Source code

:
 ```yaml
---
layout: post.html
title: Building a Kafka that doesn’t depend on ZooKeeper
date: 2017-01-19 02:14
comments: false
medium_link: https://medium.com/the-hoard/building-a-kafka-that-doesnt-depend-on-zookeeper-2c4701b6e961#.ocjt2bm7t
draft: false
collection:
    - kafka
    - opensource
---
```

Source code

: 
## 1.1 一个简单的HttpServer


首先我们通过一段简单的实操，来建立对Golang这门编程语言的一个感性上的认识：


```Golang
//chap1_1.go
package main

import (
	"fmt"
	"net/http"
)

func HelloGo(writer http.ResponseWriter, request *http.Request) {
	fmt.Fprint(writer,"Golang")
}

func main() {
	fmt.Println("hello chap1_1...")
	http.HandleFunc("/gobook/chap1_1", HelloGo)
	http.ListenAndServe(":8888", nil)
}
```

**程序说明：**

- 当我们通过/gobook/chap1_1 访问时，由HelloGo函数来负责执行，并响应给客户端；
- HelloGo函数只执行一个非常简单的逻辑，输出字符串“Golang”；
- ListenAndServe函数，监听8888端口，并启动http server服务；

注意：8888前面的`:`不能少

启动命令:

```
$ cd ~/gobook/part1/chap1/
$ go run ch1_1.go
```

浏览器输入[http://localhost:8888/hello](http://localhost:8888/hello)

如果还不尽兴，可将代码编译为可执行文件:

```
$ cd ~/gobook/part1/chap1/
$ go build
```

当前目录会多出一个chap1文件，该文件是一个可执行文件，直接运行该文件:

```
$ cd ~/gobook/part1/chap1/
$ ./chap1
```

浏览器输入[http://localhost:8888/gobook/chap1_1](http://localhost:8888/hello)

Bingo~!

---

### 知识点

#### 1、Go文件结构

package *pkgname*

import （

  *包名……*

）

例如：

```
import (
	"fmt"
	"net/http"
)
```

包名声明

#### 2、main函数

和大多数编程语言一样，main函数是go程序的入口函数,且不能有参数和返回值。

Your objective → Please reproduce every line of the material word for word.

Result →
Source code

:
 ```yaml
---
layout: post.html
title: Building a Kafka that doesn’t depend on ZooKeeper
date: 2017-01-19 02:14
comments: false
medium_link: https://medium.com/the-hoard/building-a-kafka-that-doesnt-depend-on-zookeeper-2c4701b6e961#.ocjt2bm7t
draft: false
collection:
    - kafka
    - opensource
---
```

Source code

: 
## 1.1 一个简单的HttpServer


首先我们通过一段简单的实操，来建立对Golang这门编程语言的一个感性上的认识：


```Golang
//chap1_1.go
package main

import (
	"fmt"
	"net/http"
)

func HelloGo(writer http.ResponseWriter, request *http.Request) {
	fmt.Fprint(writer,"Golang")
}

func main() {
	fmt.Println("hello chap1_1...")
	http.HandleFunc("/gobook/chap1_1", HelloGo)
	http.ListenAndServe(":8888", nil)
}
```

**程序说明：**

- 当我们通过/gobook/chap1_1 访问时，由HelloGo函数来负责执行，并响应给客户端；
- HelloGo函数只执行一个非常简单的逻辑，输出字符串“Golang”；
- ListenAndServe函数，监听8888端口，并启动http server服务；

注意：8888前面的`:`不能少

启动命令:

```
$ cd ~/gobook/part1/chap1/
$ go run ch1_1.go
```

浏览器输入[http://localhost:8888/hello](http://localhost:8888/hello)

如果还不尽兴，可将代码编译为可执行文件:

```
$ cd ~/gobook/part1/chap1/
$ go build
```

当前目录会多出一个chap1文件，该文件是一个可执行文件，直接运行该文件:

```
$ cd ~/gobook/part1/chap1/
$ ./chap1
```

浏览器输入[http://localhost:8888/gobook/chap1_1](http://localhost:8888/hello)

Bingo~!

---

### 知识点

#### 1、Go文件结构

package *pkgname*

import （

  *包名……*

）

例如：

```
import (
	"fmt"
	"net/http"
)
```

包名声明

#### 2、main函数

和大多数编程语言一样，main函数是go程序的入口函数,且不能有参数和返回值。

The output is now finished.